■ **Your instructions**:
Write down each of the records again, exactly and in full.

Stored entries
※ ※ ※

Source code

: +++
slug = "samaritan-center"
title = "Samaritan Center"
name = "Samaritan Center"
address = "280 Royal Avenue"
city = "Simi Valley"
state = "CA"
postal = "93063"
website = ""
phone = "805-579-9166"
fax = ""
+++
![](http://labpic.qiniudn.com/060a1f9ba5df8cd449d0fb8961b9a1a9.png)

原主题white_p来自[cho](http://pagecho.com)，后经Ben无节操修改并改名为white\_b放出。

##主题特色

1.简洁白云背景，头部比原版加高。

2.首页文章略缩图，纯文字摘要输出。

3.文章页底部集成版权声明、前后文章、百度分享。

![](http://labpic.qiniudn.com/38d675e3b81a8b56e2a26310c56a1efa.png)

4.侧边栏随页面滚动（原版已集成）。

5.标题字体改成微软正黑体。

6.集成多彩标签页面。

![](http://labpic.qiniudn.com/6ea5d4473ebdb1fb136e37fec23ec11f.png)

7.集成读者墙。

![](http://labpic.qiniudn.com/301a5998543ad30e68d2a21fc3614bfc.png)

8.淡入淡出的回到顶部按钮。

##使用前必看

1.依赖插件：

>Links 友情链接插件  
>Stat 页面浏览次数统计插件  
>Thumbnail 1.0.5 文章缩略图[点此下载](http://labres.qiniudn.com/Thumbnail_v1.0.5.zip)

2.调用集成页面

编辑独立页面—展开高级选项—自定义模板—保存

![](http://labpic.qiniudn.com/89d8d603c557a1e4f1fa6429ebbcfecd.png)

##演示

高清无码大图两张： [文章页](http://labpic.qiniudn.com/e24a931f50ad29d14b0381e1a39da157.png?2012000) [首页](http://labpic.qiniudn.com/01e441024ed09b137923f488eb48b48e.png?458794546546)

※ ※ ※

■ **Response to the exercise**:
Source code

: +++
slug = "samaritan-center"
title = "Samaritan Center"
name = "Samaritan Center"
address = "280 Royal Avenue"
city = "Simi Valley"
state = "CA"
postal = "93063"
website = ""
phone = "805-579-9166"
fax = ""
+++
![](http://labpic.qiniudn.com/060a1f9ba5df8cd449d0fb8961b9a1a9.png)

原主题white_p来自[cho](http://pagecho.com)，后经Ben无节操修改并改名为white\_b放出。

##主题特色

1.简洁白云背景，头部比原版加高。

2.首页文章略缩图，纯文字摘要输出。

3.文章页底部集成版权声明、前后文章、百度分享。

![](http://labpic.qiniudn.com/38d675e3b81a8b56e2a26310c56a1efa.png)

4.侧边栏随页面滚动（原版已集成）。

5.标题字体改成微软正黑体。

6.集成多彩标签页面。

![](http://labpic.qiniudn.com/6ea5d4473ebdb1fb136e37fec23ec11f.png)

7.集成读者墙。

![](http://labpic.qiniudn.com/301a5998543ad30e68d2a21fc3614bfc.png)

8.淡入淡出的回到顶部按钮。

##使用前必看

1.依赖插件：

>Links 友情链接插件  
>Stat 页面浏览次数统计插件  
>Thumbnail 1.0.5 文章缩略图[点此下载](http://labres.qiniudn.com/Thumbnail_v1.0.5.zip)

2.调用集成页面

编辑独立页面—展开高级选项—自定义模板—保存

![](http://labpic.qiniudn.com/89d8d603c557a1e4f1fa6429ebbcfecd.png)

##演示

高清无码大图两张： [文章页](http://labpic.qiniudn.com/e24a931f50ad29d14b0381e1a39da157.png?2012000) [首页](http://labpic.qiniudn.com/01e441024ed09b137923f488eb48b48e.png?458794546546)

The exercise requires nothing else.